My home studio is basically controlled by a PC (with lots of VSTs) with the following synths: Triton extreme, Krome EX, Jupiter XM, JD-08, K-2661, 2 DW-8000s, JD-990, JV-1010, Juno stage, Summit, JD-Xa, FA-06, MIDI boxes and kilometers of cables…

In one side I have huge GAS (Nord Stage 4 is in my bucket list) and I love to see all of this connected and ready to rock…. In the other side I’d love to have a smaller home rig, with compact systems that could deliver the same results, but I can’t renounce some classics (at least for me…, the K2661 is the only that can reproduce the great Jordan Rudess original lead tone, DW-8000 surprises me each time I deep-dive on programming it, Triton extreme still delivers the best pads and leads and its keybed is so great…..Krome EX is a ready tool for quick jams and bread & butter sounds…).
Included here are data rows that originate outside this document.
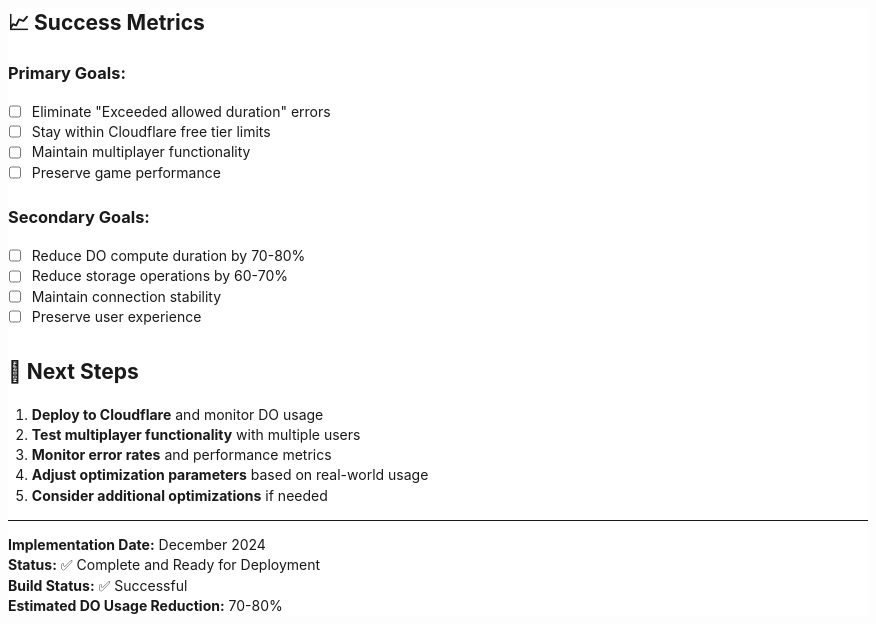 ## 📈 **Success Metrics**

### **Primary Goals:**
- [ ] Eliminate "Exceeded allowed duration" errors
- [ ] Stay within Cloudflare free tier limits
- [ ] Maintain multiplayer functionality
- [ ] Preserve game performance

### **Secondary Goals:**
- [ ] Reduce DO compute duration by 70-80%
- [ ] Reduce storage operations by 60-70%
- [ ] Maintain connection stability
- [ ] Preserve user experience

## 🎯 **Next Steps**

1. **Deploy to Cloudflare** and monitor DO usage
2. **Test multiplayer functionality** with multiple users
3. **Monitor error rates** and performance metrics
4. **Adjust optimization parameters** based on real-world usage
5. **Consider additional optimizations** if needed

---

**Implementation Date:** December 2024  
**Status:** ✅ Complete and Ready for Deployment  
**Build Status:** ✅ Successful  
**Estimated DO Usage Reduction:** 70-80%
Also, the fact that used gear prices are so low (in Brazil) makes harder to sell as it wouldn’t really support to reinvest in new gear.

In essence, my struggle is real and I’ll never have 100% if I sell some of this gear, I’ll just have to learn how to deal with the loss (and maybe try programming a 99% similar tones in the other synths to replace the patches).

Thanks for reading…Happy Sunday!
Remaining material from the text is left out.